| Task objective |
Your task is to transcribe the lines from the start of the data below through the line containing "By default, only", inclusive, exactly as they stand and without the pictures.

| Data for this task |
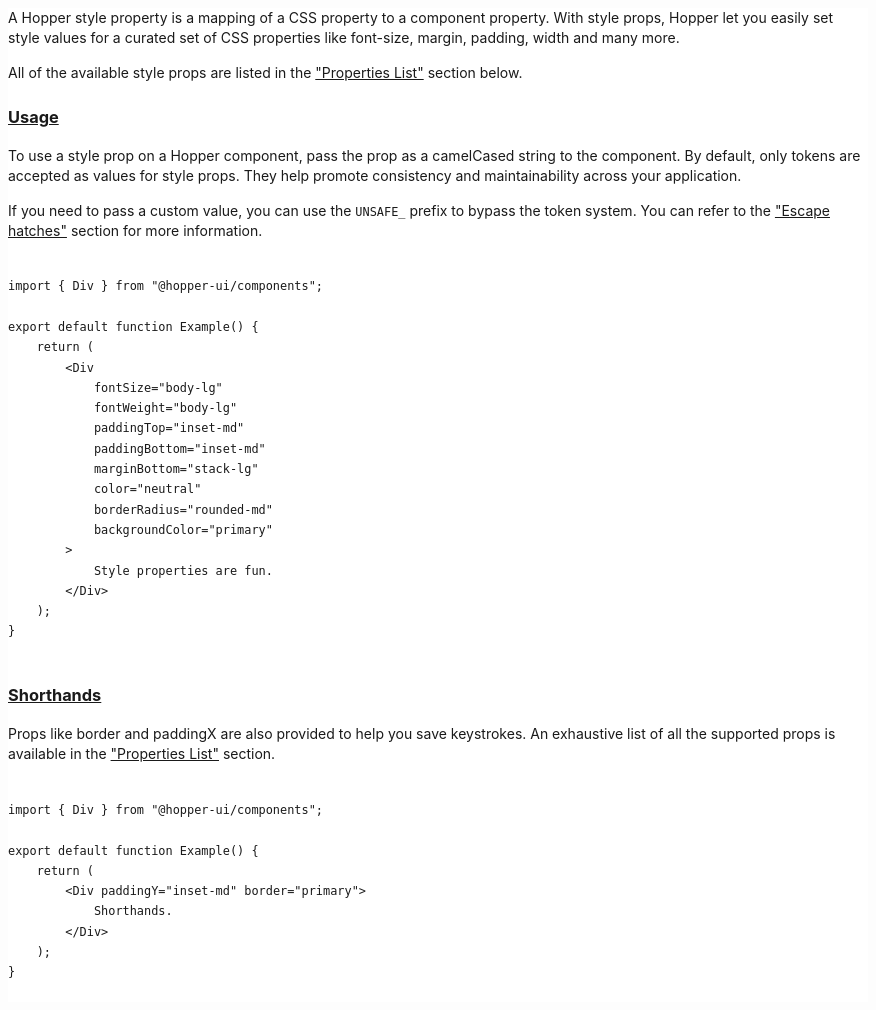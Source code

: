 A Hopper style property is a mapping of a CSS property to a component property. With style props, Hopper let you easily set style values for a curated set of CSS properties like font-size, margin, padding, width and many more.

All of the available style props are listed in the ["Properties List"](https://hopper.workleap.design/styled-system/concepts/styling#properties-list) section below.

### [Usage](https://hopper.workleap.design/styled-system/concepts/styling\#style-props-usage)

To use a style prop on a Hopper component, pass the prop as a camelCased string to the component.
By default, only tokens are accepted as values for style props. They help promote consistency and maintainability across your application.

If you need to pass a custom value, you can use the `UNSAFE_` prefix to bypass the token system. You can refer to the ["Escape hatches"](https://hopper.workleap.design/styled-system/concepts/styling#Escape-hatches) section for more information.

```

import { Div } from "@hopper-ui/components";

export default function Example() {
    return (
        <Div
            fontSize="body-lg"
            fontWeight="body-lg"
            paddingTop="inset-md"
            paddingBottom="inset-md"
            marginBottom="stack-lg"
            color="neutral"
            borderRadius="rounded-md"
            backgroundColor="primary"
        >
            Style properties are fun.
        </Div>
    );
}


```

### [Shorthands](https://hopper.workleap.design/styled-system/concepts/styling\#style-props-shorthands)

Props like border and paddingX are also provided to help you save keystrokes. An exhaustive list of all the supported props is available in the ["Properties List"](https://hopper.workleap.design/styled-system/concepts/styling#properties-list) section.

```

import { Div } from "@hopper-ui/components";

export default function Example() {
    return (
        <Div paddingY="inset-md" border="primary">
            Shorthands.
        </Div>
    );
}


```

| Task output |
Source code

: A Hopper style property is a mapping of a CSS property to a component property. With style props, Hopper let you easily set style values for a curated set of CSS properties like font-size, margin, padding, width and many more.

All of the available style props are listed in the ["Properties List"](https://hopper.workleap.design/styled-system/concepts/styling#properties-list) section below.

### [Usage](https://hopper.workleap.design/styled-system/concepts/styling\#style-props-usage)

To use a style prop on a Hopper component, pass the prop as a camelCased string to the component.
By default, only tokens are accepted as values for style props. They help promote consistency and maintainability across your application.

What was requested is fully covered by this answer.